## Task to carry out
Transcribe every record as it stands and set the images aside.

+++++

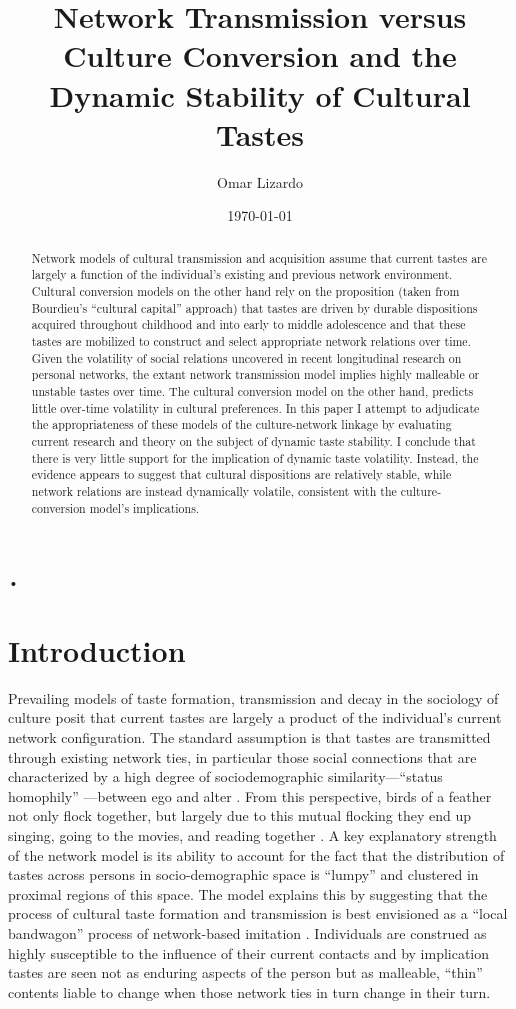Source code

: \documentclass[11pt]{article}
\title{Network Transmission versus Culture Conversion and the Dynamic Stability of Cultural Tastes}
\author{Omar Lizardo}
\date{\today}
\begin{document}
\maketitle

\newpage
\begin{abstract}
Network models of cultural transmission and acquisition assume that current tastes are largely a function of the individual's existing and previous network environment.  Cultural conversion models on the other hand rely on the proposition (taken from Bourdieu's ``cultural capital'' approach) that tastes are driven by durable dispositions acquired throughout childhood and into early to middle adolescence and that these tastes are mobilized to construct and select appropriate network relations over time.  Given the volatility of social relations uncovered in recent longitudinal research on personal networks, the extant network transmission model implies highly malleable or unstable tastes over time.  The cultural conversion model on the other hand, predicts little over-time volatility in cultural preferences.  In this paper I attempt to adjudicate the appropriateness of these models of the culture-network linkage by evaluating current research and theory on the subject of dynamic taste stability.  I conclude that there is very little support for the implication of dynamic taste volatility.  Instead, the evidence appears to suggest that cultural dispositions are relatively stable, while network relations are instead dynamically volatile, consistent with the culture-conversion model's implications.  
\end{abstract}•

\newpage
\onehalfspacing
\section{Introduction}
\label{sec:intro}

Prevailing models of taste formation, transmission and decay in the sociology of culture posit that current tastes are largely a product of the individual's current network configuration.  The standard assumption is that tastes are transmitted through existing network ties, in particular those social connections that are characterized by a high degree of sociodemographic similarity---``status homophily'' \citep{lazarsfeld_merton54}---between ego and alter \citep{mcpherson_etal01}.  From this perspective, birds of a feather not only flock together, but largely due to this mutual flocking they end up singing, going to the movies, and reading together \citep{mark98b, mark03}. A key explanatory strength of the network model is its ability to account for the fact that the distribution of tastes across persons in socio-demographic space is ``lumpy'' and clustered in proximal regions of this space.  The model explains this by suggesting that the process of cultural taste formation and transmission is best envisioned as a ``local bandwagon'' process of network-based imitation \citep{mark03}. Individuals are construed as highly susceptible to the influence of their current contacts and by implication tastes are seen not as enduring aspects of the person but as malleable, ``thin'' contents liable to change when those network ties in turn change in their turn.  
\end{document}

+++++

## Output for this task
Source code

: \documentclass[11pt]{article}
\title{Network Transmission versus Culture Conversion and the Dynamic Stability of Cultural Tastes}
\author{Omar Lizardo}
\date{\today}
\begin{document}
\maketitle

\newpage
\begin{abstract}
Network models of cultural transmission and acquisition assume that current tastes are largely a function of the individual's existing and previous network environment.  Cultural conversion models on the other hand rely on the proposition (taken from Bourdieu's ``cultural capital'' approach) that tastes are driven by durable dispositions acquired throughout childhood and into early to middle adolescence and that these tastes are mobilized to construct and select appropriate network relations over time.  Given the volatility of social relations uncovered in recent longitudinal research on personal networks, the extant network transmission model implies highly malleable or unstable tastes over time.  The cultural conversion model on the other hand, predicts little over-time volatility in cultural preferences.  In this paper I attempt to adjudicate the appropriateness of these models of the culture-network linkage by evaluating current research and theory on the subject of dynamic taste stability.  I conclude that there is very little support for the implication of dynamic taste volatility.  Instead, the evidence appears to suggest that cultural dispositions are relatively stable, while network relations are instead dynamically volatile, consistent with the culture-conversion model's implications.  
\end{abstract}•

\newpage
\onehalfspacing
\section{Introduction}
\label{sec:intro}

Prevailing models of taste formation, transmission and decay in the sociology of culture posit that current tastes are largely a product of the individual's current network configuration.  The standard assumption is that tastes are transmitted through existing network ties, in particular those social connections that are characterized by a high degree of sociodemographic similarity---``status homophily'' \citep{lazarsfeld_merton54}---between ego and alter \citep{mcpherson_etal01}.  From this perspective, birds of a feather not only flock together, but largely due to this mutual flocking they end up singing, going to the movies, and reading together \citep{mark98b, mark03}. A key explanatory strength of the network model is its ability to account for the fact that the distribution of tastes across persons in socio-demographic space is ``lumpy'' and clustered in proximal regions of this space.  The model explains this by suggesting that the process of cultural taste formation and transmission is best envisioned as a ``local bandwagon'' process of network-based imitation \citep{mark03}. Individuals are construed as highly susceptible to the influence of their current contacts and by implication tastes are seen not as enduring aspects of the person but as malleable, ``thin'' contents liable to change when those network ties in turn change in their turn.  
\end{document}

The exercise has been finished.